Saved entries:
===

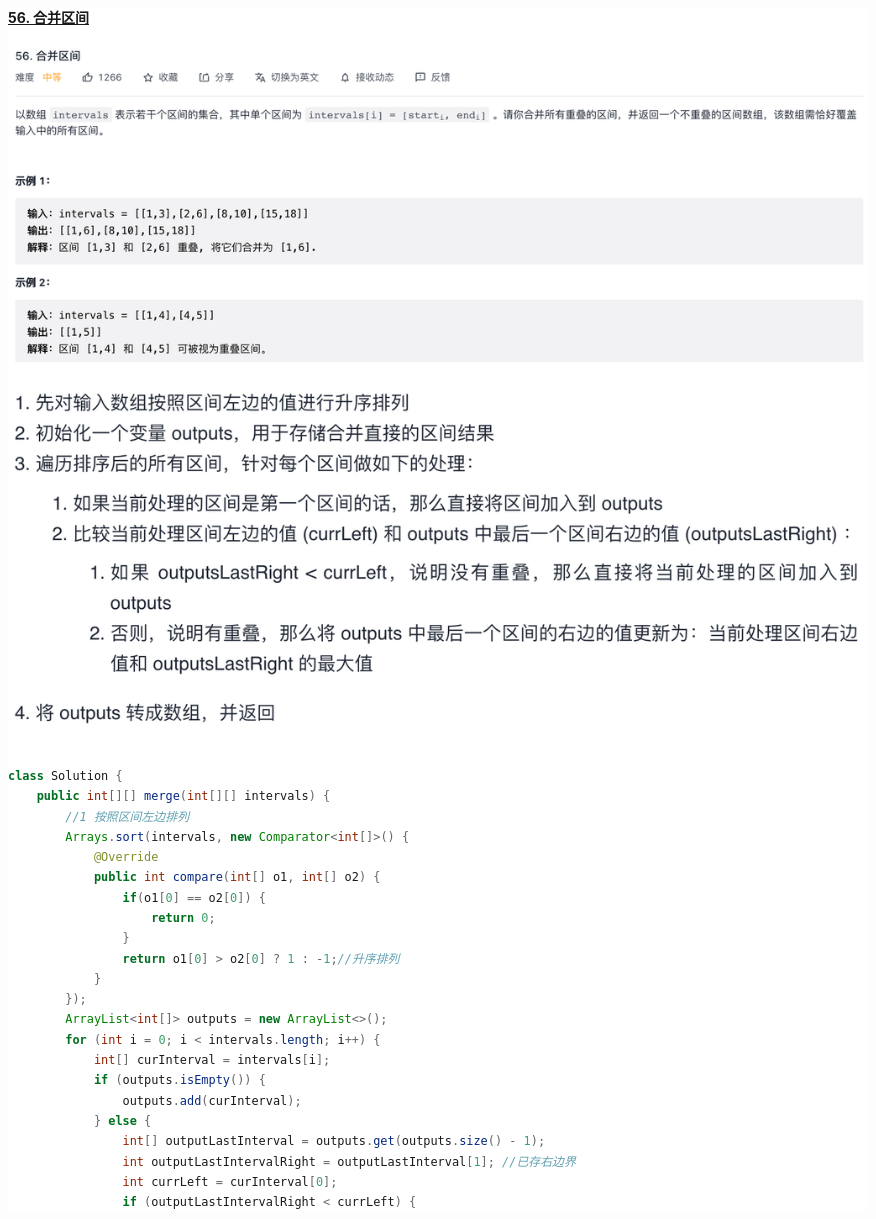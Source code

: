 #### [56. 合并区间](https://leetcode-cn.com/problems/merge-intervals/)

![image-20220116222812714](8%20HashTable%20and%20String%20I.assets/image-20220116222812714.png)

![image-20220116224238683](8%20HashTable%20and%20String%20I.assets/image-20220116224238683.png)

```java
class Solution {
    public int[][] merge(int[][] intervals) {
        //1 按照区间左边排列
        Arrays.sort(intervals, new Comparator<int[]>() {
            @Override
            public int compare(int[] o1, int[] o2) {
                if(o1[0] == o2[0]) {
                    return 0;
                }
                return o1[0] > o2[0] ? 1 : -1;//升序排列
            }
        });
        ArrayList<int[]> outputs = new ArrayList<>();
        for (int i = 0; i < intervals.length; i++) {
            int[] curInterval = intervals[i];
            if (outputs.isEmpty()) {
                outputs.add(curInterval);
            } else {
                int[] outputLastInterval = outputs.get(outputs.size() - 1);
                int outputLastIntervalRight = outputLastInterval[1]; //已存右边界
                int currLeft = curInterval[0];
                if (outputLastIntervalRight < currLeft) {
```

===

__Your assignment__:
Copy each line above where the string "currLeft" occurs.

__Written response__:
                int currLeft = curInterval[0];
                if (outputLastIntervalRight < currLeft) {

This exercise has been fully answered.